Source texts of formatted documents:
============================================================
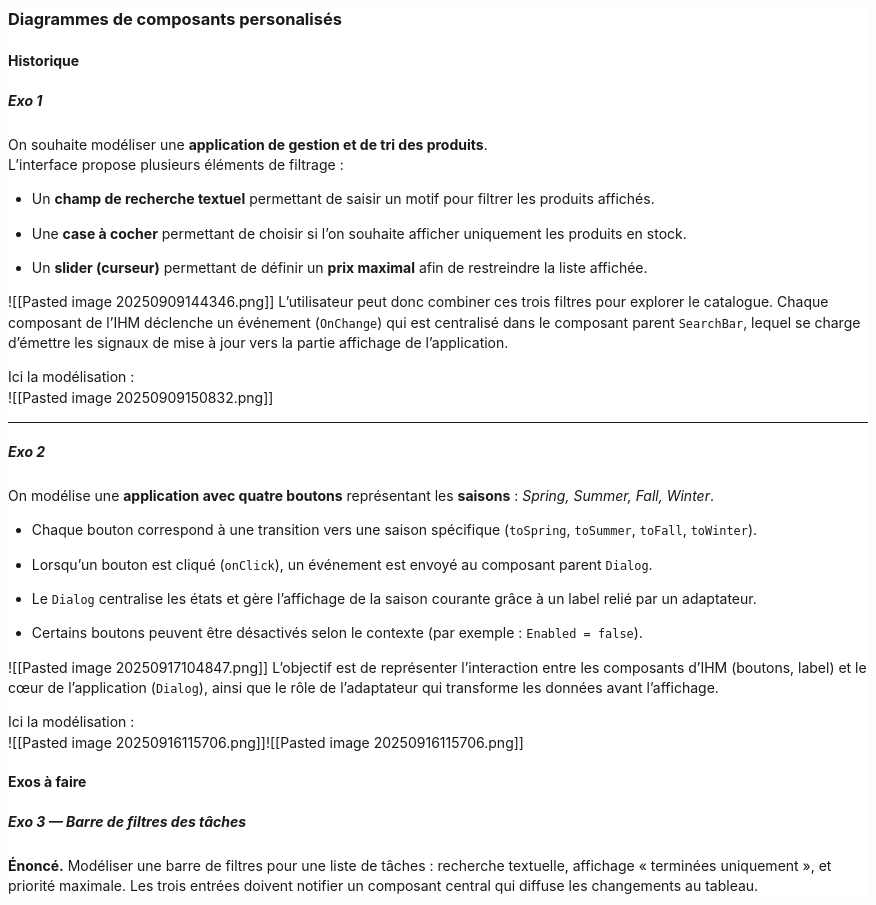 ### Diagrammes de composants personalisés
#### Historique

##### Exo 1

On souhaite modéliser une **application de gestion et de tri des produits**.  
L’interface propose plusieurs éléments de filtrage :

- Un **champ de recherche textuel** permettant de saisir un motif pour filtrer les produits affichés.
    
- Une **case à cocher** permettant de choisir si l’on souhaite afficher uniquement les produits en stock.
    
- Un **slider (curseur)** permettant de définir un **prix maximal** afin de restreindre la liste affichée.
    
![[Pasted image 20250909144346.png]]
L’utilisateur peut donc combiner ces trois filtres pour explorer le catalogue. Chaque composant de l’IHM déclenche un événement (`OnChange`) qui est centralisé dans le composant parent `SearchBar`, lequel se charge d’émettre les signaux de mise à jour vers la partie affichage de l’application.

Ici la modélisation :  
![[Pasted image 20250909150832.png]]

---

##### Exo 2

On modélise une **application avec quatre boutons** représentant les **saisons** : _Spring, Summer, Fall, Winter_.

- Chaque bouton correspond à une transition vers une saison spécifique (`toSpring`, `toSummer`, `toFall`, `toWinter`).
    
- Lorsqu’un bouton est cliqué (`onClick`), un événement est envoyé au composant parent `Dialog`.
    
- Le `Dialog` centralise les états et gère l’affichage de la saison courante grâce à un label relié par un adaptateur.
    
- Certains boutons peuvent être désactivés selon le contexte (par exemple : `Enabled = false`).
    
![[Pasted image 20250917104847.png]]
L’objectif est de représenter l’interaction entre les composants d’IHM (boutons, label) et le cœur de l’application (`Dialog`), ainsi que le rôle de l’adaptateur qui transforme les données avant l’affichage.

Ici la modélisation :  
![[Pasted image 20250916115706.png]]![[Pasted image 20250916115706.png]]
#### Exos à faire

##### Exo 3 — Barre de filtres des tâches

**Énoncé.** Modéliser une barre de filtres pour une liste de tâches : recherche textuelle, affichage « terminées uniquement », et priorité maximale. Les trois entrées doivent notifier un composant central qui diffuse les changements au tableau.
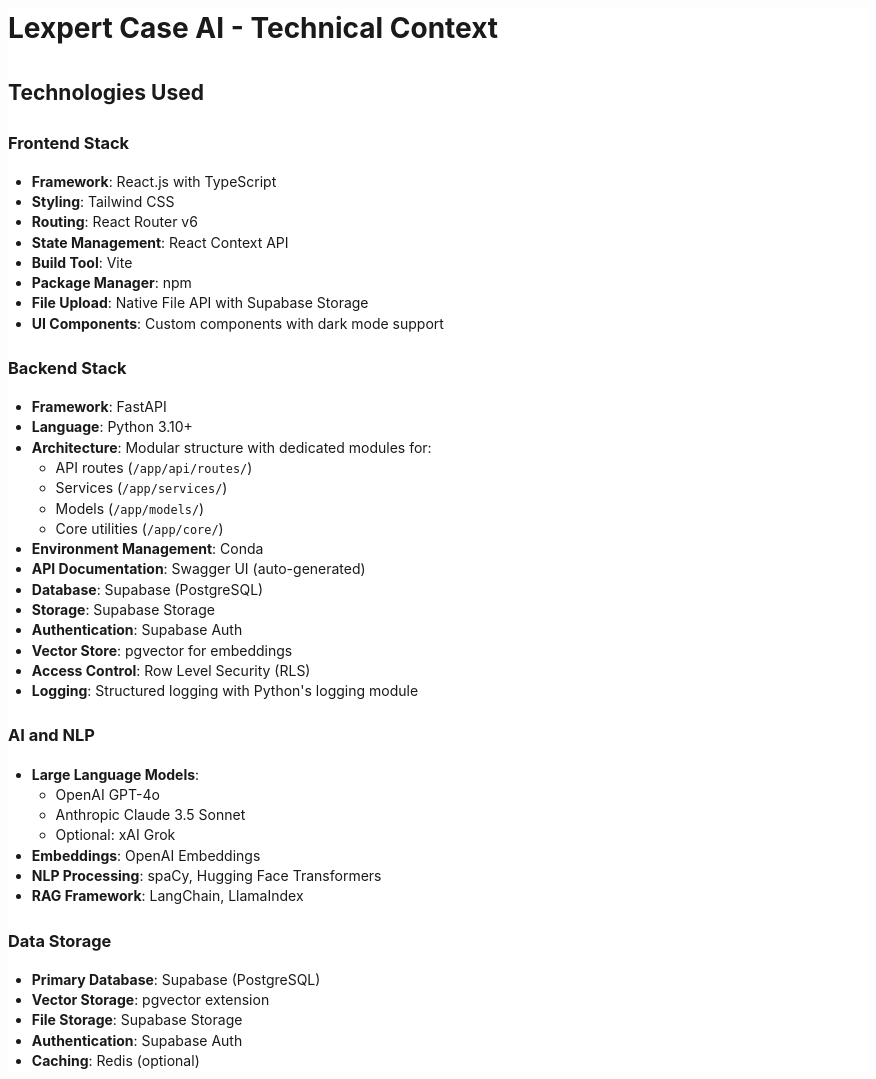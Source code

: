 # Lexpert Case AI - Technical Context

## Technologies Used

### Frontend Stack

- **Framework**: React.js with TypeScript
- **Styling**: Tailwind CSS
- **Routing**: React Router v6
- **State Management**: React Context API
- **Build Tool**: Vite
- **Package Manager**: npm
- **File Upload**: Native File API with Supabase Storage
- **UI Components**: Custom components with dark mode support

### Backend Stack

- **Framework**: FastAPI
- **Language**: Python 3.10+
- **Architecture**: Modular structure with dedicated modules for:
  - API routes (`/app/api/routes/`)
  - Services (`/app/services/`)
  - Models (`/app/models/`)
  - Core utilities (`/app/core/`)
- **Environment Management**: Conda
- **API Documentation**: Swagger UI (auto-generated)
- **Database**: Supabase (PostgreSQL)
- **Storage**: Supabase Storage
- **Authentication**: Supabase Auth
- **Vector Store**: pgvector for embeddings
- **Access Control**: Row Level Security (RLS)
- **Logging**: Structured logging with Python's logging module

### AI and NLP

- **Large Language Models**:
  - OpenAI GPT-4o
  - Anthropic Claude 3.5 Sonnet
  - Optional: xAI Grok
- **Embeddings**: OpenAI Embeddings
- **NLP Processing**: spaCy, Hugging Face Transformers
- **RAG Framework**: LangChain, LlamaIndex

### Data Storage

- **Primary Database**: Supabase (PostgreSQL)
- **Vector Storage**: pgvector extension
- **File Storage**: Supabase Storage
- **Authentication**: Supabase Auth
- **Caching**: Redis (optional)
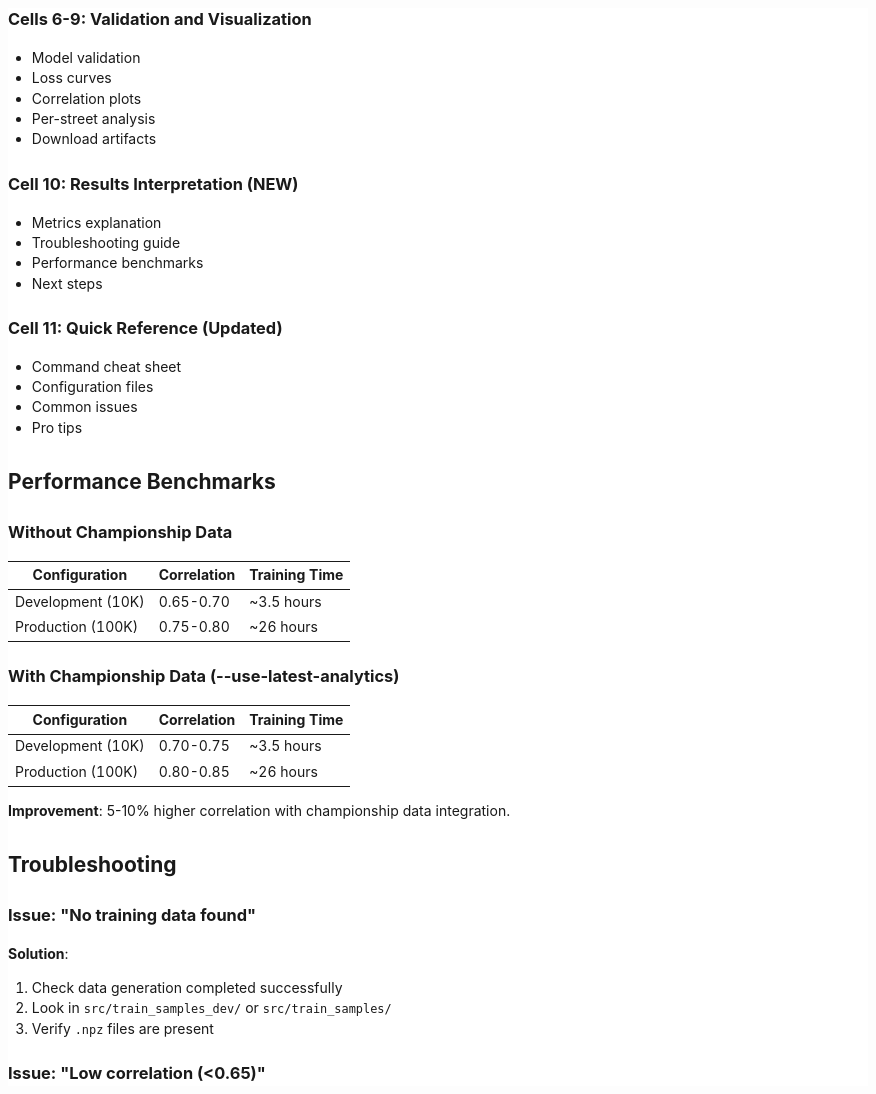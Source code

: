 ### Cells 6-9: Validation and Visualization
- Model validation
- Loss curves
- Correlation plots
- Per-street analysis
- Download artifacts

### Cell 10: Results Interpretation (NEW)
- Metrics explanation
- Troubleshooting guide
- Performance benchmarks
- Next steps

### Cell 11: Quick Reference (Updated)
- Command cheat sheet
- Configuration files
- Common issues
- Pro tips

## Performance Benchmarks

### Without Championship Data

| Configuration | Correlation | Training Time |
|--------------|-------------|---------------|
| Development (10K) | 0.65-0.70 | ~3.5 hours |
| Production (100K) | 0.75-0.80 | ~26 hours |

### With Championship Data (--use-latest-analytics)

| Configuration | Correlation | Training Time |
|--------------|-------------|---------------|
| Development (10K) | 0.70-0.75 | ~3.5 hours |
| Production (100K) | 0.80-0.85 | ~26 hours |

**Improvement**: 5-10% higher correlation with championship data integration.

## Troubleshooting

### Issue: "No training data found"

**Solution**:
1. Check data generation completed successfully
2. Look in `src/train_samples_dev/` or `src/train_samples/`
3. Verify `.npz` files are present

### Issue: "Low correlation (<0.65)"
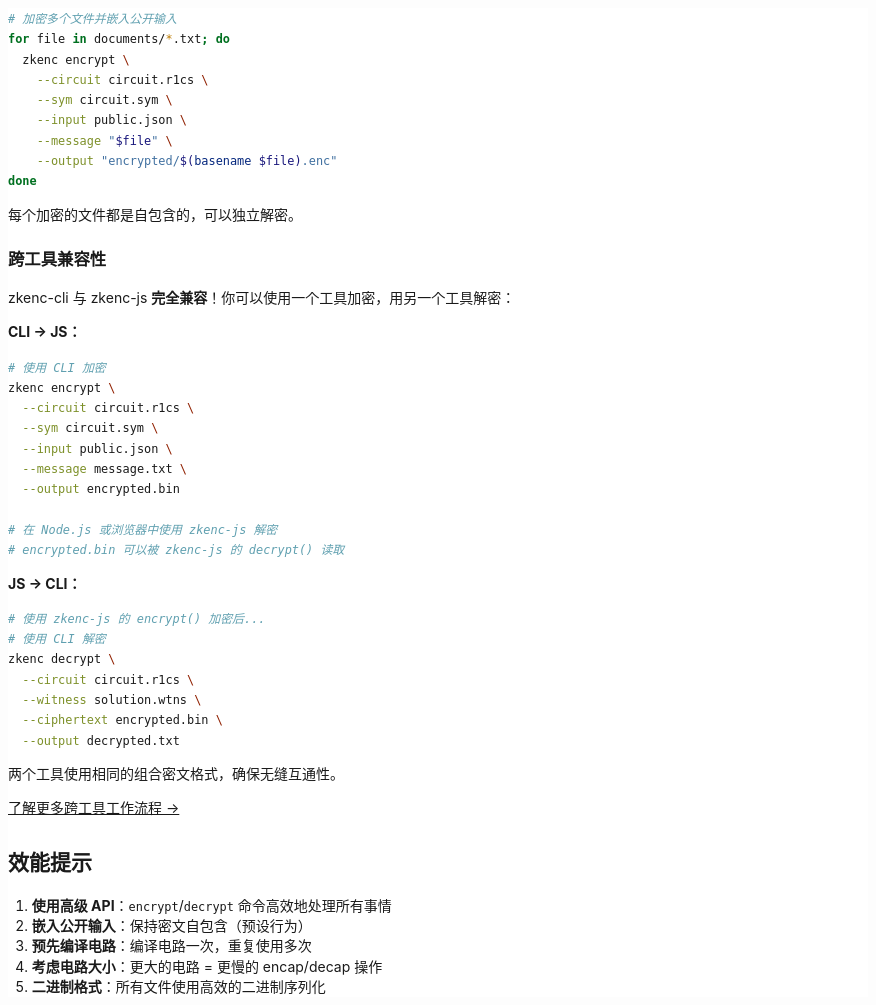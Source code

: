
 ```bash
# 加密多个文件并嵌入公开输入
for file in documents/*.txt; do
  zkenc encrypt \
    --circuit circuit.r1cs \
    --sym circuit.sym \
    --input public.json \
    --message "$file" \
    --output "encrypted/$(basename $file).enc"
done
```

每个加密的文件都是自包含的，可以独立解密。

### 跨工具兼容性

zkenc-cli 与 zkenc-js **完全兼容**！你可以使用一个工具加密，用另一个工具解密：

**CLI → JS：**

```bash
# 使用 CLI 加密
zkenc encrypt \
  --circuit circuit.r1cs \
  --sym circuit.sym \
  --input public.json \
  --message message.txt \
  --output encrypted.bin

# 在 Node.js 或浏览器中使用 zkenc-js 解密
# encrypted.bin 可以被 zkenc-js 的 decrypt() 读取
```

**JS → CLI：**

```bash
# 使用 zkenc-js 的 encrypt() 加密后...
# 使用 CLI 解密
zkenc decrypt \
  --circuit circuit.r1cs \
  --witness solution.wtns \
  --ciphertext encrypted.bin \
  --output decrypted.txt
```

两个工具使用相同的组合密文格式，确保无缝互通性。

[了解更多跨工具工作流程 →](/docs/guides/cross-tool-workflow)

## 效能提示

1. **使用高级 API**：`encrypt`/`decrypt` 命令高效地处理所有事情
2. **嵌入公开输入**：保持密文自包含（预设行为）
3. **预先编译电路**：编译电路一次，重复使用多次
4. **考虑电路大小**：更大的电路 = 更慢的 encap/decap 操作
5. **二进制格式**：所有文件使用高效的二进制序列化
============================================================
— About this exercise —
Within the entries above, how many lines hold the string "OpenAI"? State the number with no other words.

— Expected answer —
2